Pada saat bergumul di wilayah abu-abu, apa yang harus dilakukan? Menjawab hal ini, marilah kita belajar dari Tuhan Yesus. Pada saat bergumul berat tentang apa yang harus dilakukan-Nya, Ia justru datang berlutut di hadapan Bapa dan berdoa kepada-Nya. Ia mengungkapkan pergumulan dan permohonan-Nya, namun tetap mengutamakan kehendak Bapa (Luk. 22:41-42).

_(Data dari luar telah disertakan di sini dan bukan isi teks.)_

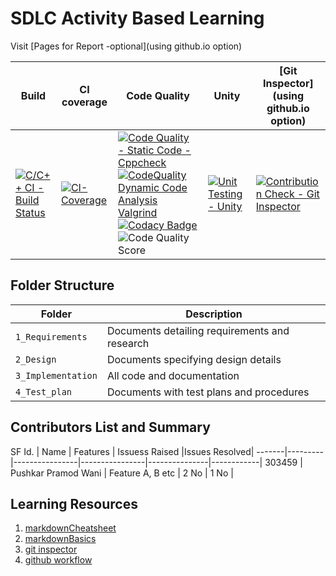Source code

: # SDLC Activity Based Learning

Visit [Pages for Report -optional](using github.io option)

Build | CI coverage | Code Quality | Unity | [Git Inspector](using github.io option)
------|-----|-----|-------|--------------
[![C/C++ CI - Build Status](https://github.com/2015pushkar/C-mini-Project-303459-LTTS/actions/workflows/c-cpp.yml/badge.svg)](https://github.com/2015pushkar/C-mini-Project-303459-LTTS/actions/workflows/c-cpp.yml) | [![CI-Coverage](https://github.com/2015pushkar/C-mini-Project-303459-LTTS/actions/workflows/gcov.yml/badge.svg)](https://github.com/2015pushkar/C-mini-Project-303459-LTTS/actions/workflows/gcov.yml) |[![Code Quality - Static Code - Cppcheck](https://github.com/2015pushkar/C-mini-Project-303459-LTTS/actions/workflows/cppcheck.yml/badge.svg)](https://github.com/2015pushkar/C-mini-Project-303459-LTTS/actions/workflows/cppcheck.yml)[![CodeQuality Dynamic Code Analysis Valgrind](https://github.com/2015pushkar/C-mini-Project-303459-LTTS/actions/workflows/CodeQuality_Dynamic.yml/badge.svg)](https://github.com/2015pushkar/C-mini-Project-303459-LTTS/actions/workflows/CodeQuality_Dynamic.yml) [![Codacy Badge](https://app.codacy.com/project/badge/Grade/5b99ec08ee8b49bca6adcab8c77ef690)](https://www.codacy.com/gh/2015pushkar/C-mini-Project-303459-LTTS/dashboard?utm_source=github.com&amp;utm_medium=referral&amp;utm_content=2015pushkar/C-mini-Project-303459-LTTS&amp;utm_campaign=Badge_Grade)<br>![Code Quality Score](https://www.code-inspector.com/project/24774/score/svg)|[![Unit Testing - Unity](https://github.com/2015pushkar/C-mini-Project-303459-LTTS/actions/workflows/unity.yml/badge.svg)](https://github.com/2015pushkar/C-mini-Project-303459-LTTS/actions/workflows/unity.yml)|[![Contribution Check - Git Inspector](https://github.com/2015pushkar/C-mini-Project-303459-LTTS/actions/workflows/gitinspector.yml/badge.svg)](https://github.com/2015pushkar/C-mini-Project-303459-LTTS/actions/workflows/gitinspector.yml)


## Folder Structure
Folder             | Description
-------------------| -----------------------------------------
`1_Requirements`   | Documents detailing requirements and research
`2_Design`         | Documents specifying design details
`3_Implementation` | All code and documentation
`4_Test_plan`      | Documents with test plans and procedures

## Contributors List and Summary

SF Id. |  Name   |    Features    | Issuess Raised |Issues Resolved|
-------|---------|----------------|----------------|---------------|------------|
303459 | Pushkar Pramod Wani  | Feature A, B etc    | 2 No     | 1 No   |
     
## Learning Resources
1. [markdownCheatsheet](https://github.com/adam-p/markdown-here/wiki/Markdown-Cheatsheet)
2. [markdownBasics](https://guides.github.com/features/mastering-markdown/)
3. [git inspector](https://github.com/ejwa/gitinspector.git)
4. [github workflow](https://docs.github.com/en/actions/learn-github-action)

Selain berlutut dan berdoa memohon pimpinan Allah, Satu Korintus 10:23-24,31 memberikan beberapa prinsip untuk mengambil sikap dan tindakan di wilayah abu-abu, yaitu prinsip:  
1. Berguna: Bukan segala sesuatu berguna, jadi pilihlah hal yang berguna.
2. Membangun: Lakukan hal yang membangun, dan jangan menjadi batu sandungan.
3. Kepedulian: Jangan hanya mencari keuntungan sendiri, tetapi perhatikan kepentingan orang lain juga.
4. Memuliakan Allah: Apapun yang dilakukan, lakukanlah semuanya itu untuk kemuliaan Allah.